Greg McMillan’s Thoughts on PAT and Advanced Control Technology

by Jim Cahill

Recently I discovered in my PAT RSS persistent search feed an article in Pharmaceutical Processing magazine entitled, PAT Solutions-Eight advanced process control technologies worth considering. This article was written by Rick Rys, President, at R2 Controls, and Janice Abel, Director, Global Pharmaceutical and Biotech Industries, at Invensys.

Since ModelingAndControl.com's Greg McMillan recently co-authored a book New Directions in Bioprocess Modeling and Control-Maximizing Process Analytical Technology Benefits and recently had an article published entitled Maximizing PAT Benefits from Bioprocess Modeling and Control in the November 2006 issue of Pharmaceutical Technology IT Innovations, I had to ask for his thoughts.

Greg sent me a great email which I'll pass along with my edits to insert hyperlinks:

The DeltaV systems offers the advanced control technologies mentioned in the PAT article, such as synthetic analyzers, feedforward and predictive control, dead time compensation, and model predictive control in its standard integrated graphical configuration studio that uses Fieldbus function blocks.

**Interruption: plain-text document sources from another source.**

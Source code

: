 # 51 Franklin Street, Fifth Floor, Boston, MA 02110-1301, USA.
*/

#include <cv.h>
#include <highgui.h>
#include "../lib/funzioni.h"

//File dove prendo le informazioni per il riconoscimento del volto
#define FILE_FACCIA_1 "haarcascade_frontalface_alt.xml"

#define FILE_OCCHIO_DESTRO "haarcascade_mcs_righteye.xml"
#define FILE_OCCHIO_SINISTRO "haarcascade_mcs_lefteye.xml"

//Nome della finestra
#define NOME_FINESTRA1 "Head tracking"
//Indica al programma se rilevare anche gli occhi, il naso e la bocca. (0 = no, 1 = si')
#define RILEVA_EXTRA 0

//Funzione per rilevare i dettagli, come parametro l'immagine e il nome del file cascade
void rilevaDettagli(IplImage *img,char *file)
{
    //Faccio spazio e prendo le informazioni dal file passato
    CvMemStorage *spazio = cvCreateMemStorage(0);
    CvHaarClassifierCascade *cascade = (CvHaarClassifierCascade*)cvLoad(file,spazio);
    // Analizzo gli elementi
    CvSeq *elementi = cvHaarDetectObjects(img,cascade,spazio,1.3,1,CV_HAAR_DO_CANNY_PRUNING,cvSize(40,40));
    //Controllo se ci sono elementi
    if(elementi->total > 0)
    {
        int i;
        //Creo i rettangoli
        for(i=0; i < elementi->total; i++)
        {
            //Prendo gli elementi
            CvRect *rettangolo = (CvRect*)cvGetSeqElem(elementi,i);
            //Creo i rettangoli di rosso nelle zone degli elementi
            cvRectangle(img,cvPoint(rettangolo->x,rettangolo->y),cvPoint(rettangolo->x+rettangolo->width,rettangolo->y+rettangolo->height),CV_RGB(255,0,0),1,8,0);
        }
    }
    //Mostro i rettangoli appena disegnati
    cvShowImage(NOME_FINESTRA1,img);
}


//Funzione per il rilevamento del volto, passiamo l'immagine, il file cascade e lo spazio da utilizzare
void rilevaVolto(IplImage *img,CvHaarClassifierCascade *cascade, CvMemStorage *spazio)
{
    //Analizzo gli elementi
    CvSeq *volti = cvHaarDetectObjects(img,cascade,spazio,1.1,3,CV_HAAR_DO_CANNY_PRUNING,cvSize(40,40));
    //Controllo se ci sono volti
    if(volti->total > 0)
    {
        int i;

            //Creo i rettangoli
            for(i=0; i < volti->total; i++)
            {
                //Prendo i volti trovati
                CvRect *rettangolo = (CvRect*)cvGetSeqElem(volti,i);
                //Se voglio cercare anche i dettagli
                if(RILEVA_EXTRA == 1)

The synthetic analyzers not only include online regression models such as Neural Networks but also embedded first principal models. Furthermore, innovative analytics, control systems, and models can be prototyped faster than real time in a virtual plant on a desktop or laptop PC anywhere. The virtual plant uses an exact duplicate rather than an emulation or simulation of the control system in the control room. Advanced technologies in the virtual plant can be developed and tested from the high speed play back of historical data from existing systems used to automate bench top fermentors. This includes a new adaptive control technology that identifies process dynamics and indicates the relative improvement possible from better control. The high speed virtual experimentation capability of the virtual plant is a key feature and may be the only way to provide enough historical data particularly on "what if' scenarios since a fermentor batch for most new bioprocesses takes 14-17 days.

The same virtual plant can be used for education of operations and technical support by the dynamic restore and high speed playback of instructive periods of operation.

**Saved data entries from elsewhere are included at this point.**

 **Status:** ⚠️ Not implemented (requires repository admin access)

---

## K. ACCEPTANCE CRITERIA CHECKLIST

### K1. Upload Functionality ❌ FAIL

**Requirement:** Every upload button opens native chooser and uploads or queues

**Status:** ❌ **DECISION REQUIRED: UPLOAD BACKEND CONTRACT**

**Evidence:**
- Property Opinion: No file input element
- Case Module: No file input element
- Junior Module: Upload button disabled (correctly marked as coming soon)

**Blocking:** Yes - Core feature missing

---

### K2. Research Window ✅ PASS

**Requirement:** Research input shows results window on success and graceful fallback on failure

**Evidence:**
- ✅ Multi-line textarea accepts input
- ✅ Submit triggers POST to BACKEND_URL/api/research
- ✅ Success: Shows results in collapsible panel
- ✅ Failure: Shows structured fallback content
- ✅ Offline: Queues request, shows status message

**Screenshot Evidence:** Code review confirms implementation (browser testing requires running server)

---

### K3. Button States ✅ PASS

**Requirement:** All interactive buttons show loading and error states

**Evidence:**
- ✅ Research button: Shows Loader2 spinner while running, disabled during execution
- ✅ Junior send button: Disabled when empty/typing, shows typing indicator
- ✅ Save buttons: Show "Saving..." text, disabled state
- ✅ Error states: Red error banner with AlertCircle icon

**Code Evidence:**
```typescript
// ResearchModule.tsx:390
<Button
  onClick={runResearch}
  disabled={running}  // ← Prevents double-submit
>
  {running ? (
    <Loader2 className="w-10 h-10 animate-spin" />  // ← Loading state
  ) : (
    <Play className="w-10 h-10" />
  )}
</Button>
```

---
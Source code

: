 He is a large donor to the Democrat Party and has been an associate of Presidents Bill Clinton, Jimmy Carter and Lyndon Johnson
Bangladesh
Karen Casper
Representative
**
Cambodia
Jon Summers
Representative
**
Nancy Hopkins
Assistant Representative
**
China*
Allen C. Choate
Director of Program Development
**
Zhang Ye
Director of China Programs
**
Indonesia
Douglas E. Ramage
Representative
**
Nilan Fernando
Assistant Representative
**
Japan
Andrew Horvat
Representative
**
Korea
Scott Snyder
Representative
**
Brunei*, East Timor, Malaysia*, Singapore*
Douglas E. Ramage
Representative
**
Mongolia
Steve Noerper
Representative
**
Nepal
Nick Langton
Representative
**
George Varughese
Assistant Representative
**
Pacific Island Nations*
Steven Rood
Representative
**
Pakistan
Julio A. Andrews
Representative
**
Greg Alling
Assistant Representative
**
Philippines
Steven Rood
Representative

The technologies can be connected to the bench top system for evaluation, verification, and adaptation of models early on in the commercialization process.

The uses and advantages of the synergistic environment of the virtual plant are explored in the book New Directions in Bioprocess Modeling and Control, the article "Maximizing PAT Benefits from Bioprocess Modeling and Control" in the November 2006 issue of Pharmaceutical Technology IT Innovations, and in the lectures on the Control Insights website. The important practical implications of the extremely slow one direction integrating response of biomass and product concentration on modeling and control are also discussed in the book, article, and website and on the companion Modeling and Control blog site.

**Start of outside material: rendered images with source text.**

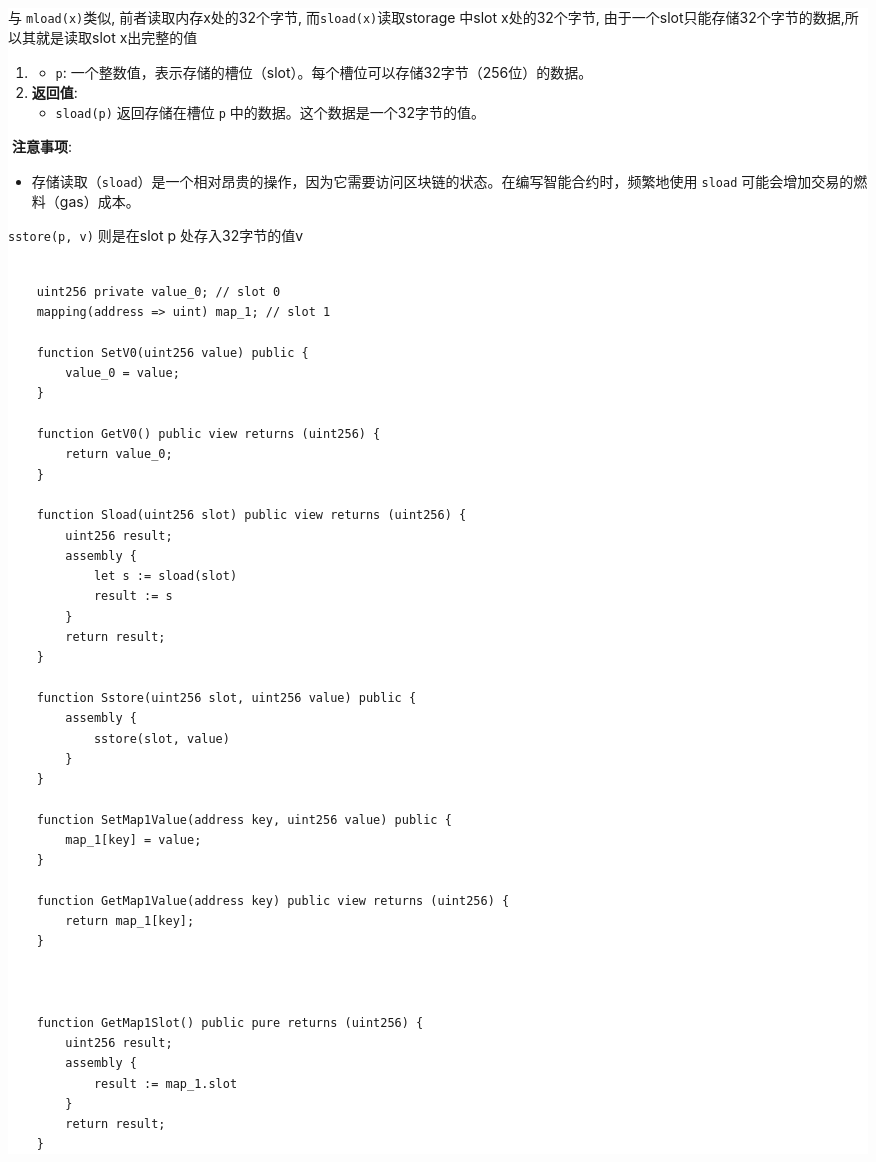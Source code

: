 与 `mload(x)`类似, 前者读取内存x处的32个字节, 而`sload(x)`读取storage 中slot x处的32个字节, 由于一个slot只能存储32个字节的数据,所以其就是读取slot x出完整的值

1. - `p`: 一个整数值，表示存储的槽位（slot）。每个槽位可以存储32字节（256位）的数据。
2. **返回值**:
   - `sload(p)` 返回存储在槽位 `p` 中的数据。这个数据是一个32字节的值。

​	**注意事项**:

- 存储读取（`sload`）是一个相对昂贵的操作，因为它需要访问区块链的状态。在编写智能合约时，频繁地使用 `sload` 可能会增加交易的燃料（gas）成本。

`sstore(p, v)` 则是在slot p 处存入32字节的值v

```solidity

    uint256 private value_0; // slot 0
    mapping(address => uint) map_1; // slot 1

    function SetV0(uint256 value) public {
        value_0 = value;
    }

    function GetV0() public view returns (uint256) {
        return value_0;
    }

    function Sload(uint256 slot) public view returns (uint256) {
        uint256 result;
        assembly {
            let s := sload(slot)
            result := s
        }
        return result;
    }

    function Sstore(uint256 slot, uint256 value) public {
        assembly {
            sstore(slot, value)
        }
    }

    function SetMap1Value(address key, uint256 value) public {
        map_1[key] = value;
    }

    function GetMap1Value(address key) public view returns (uint256) {
        return map_1[key];
    }



    function GetMap1Slot() public pure returns (uint256) {
        uint256 result;
        assembly {
            result := map_1.slot
        }
        return result;
    }
```
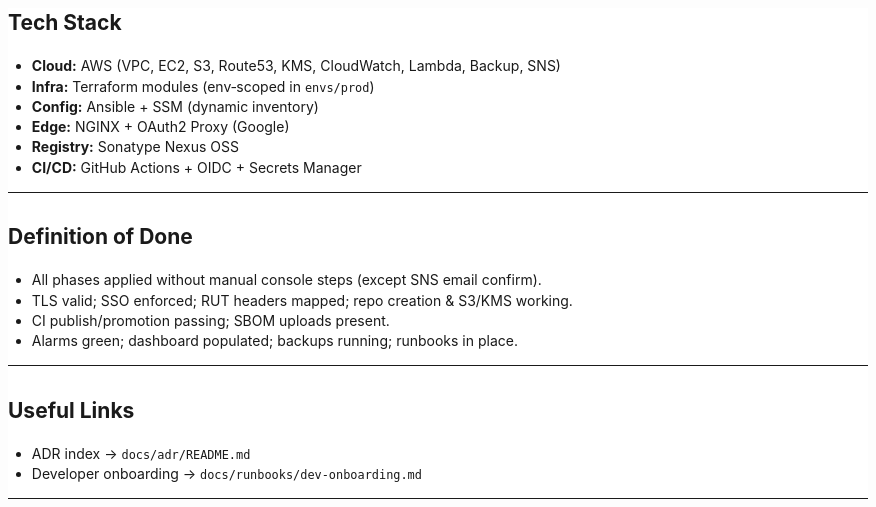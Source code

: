 ## Tech Stack

- **Cloud:** AWS (VPC, EC2, S3, Route53, KMS, CloudWatch, Lambda, Backup, SNS)
- **Infra:** Terraform modules (env‑scoped in `envs/prod`)
- **Config:** Ansible + SSM (dynamic inventory)
- **Edge:** NGINX + OAuth2 Proxy (Google)
- **Registry:** Sonatype Nexus OSS
- **CI/CD:** GitHub Actions + OIDC + Secrets Manager

---

## Definition of Done

- All phases applied without manual console steps (except SNS email confirm).
- TLS valid; SSO enforced; RUT headers mapped; repo creation & S3/KMS working.
- CI publish/promotion passing; SBOM uploads present.
- Alarms green; dashboard populated; backups running; runbooks in place.

---

## Useful Links

- ADR index → `docs/adr/README.md`
- Developer onboarding → `docs/runbooks/dev-onboarding.md`

---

The integration and knowledge management of a diversity of technologies in DeltaV addresses the essence of the PAT initiative as expressed in the following statements by the FDA:

Process Analytical Technology:

  • It is important to note that the term analytical in PAT is viewed broadly to include chemical, physical, microbiological, mathematical, and risk analysis conducted in an integrated manner.

Process Analytical Technology Tools:

  • Multivariate data acquisition and analysis tools
  • Process and endpoint monitoring and control tools
  • Continuous improvement and knowledge management tools
  • An appropriate combination of some, or all, of these tools may be applicable to a single-unit operation, or to an entire manufacturing process and its quality assurance.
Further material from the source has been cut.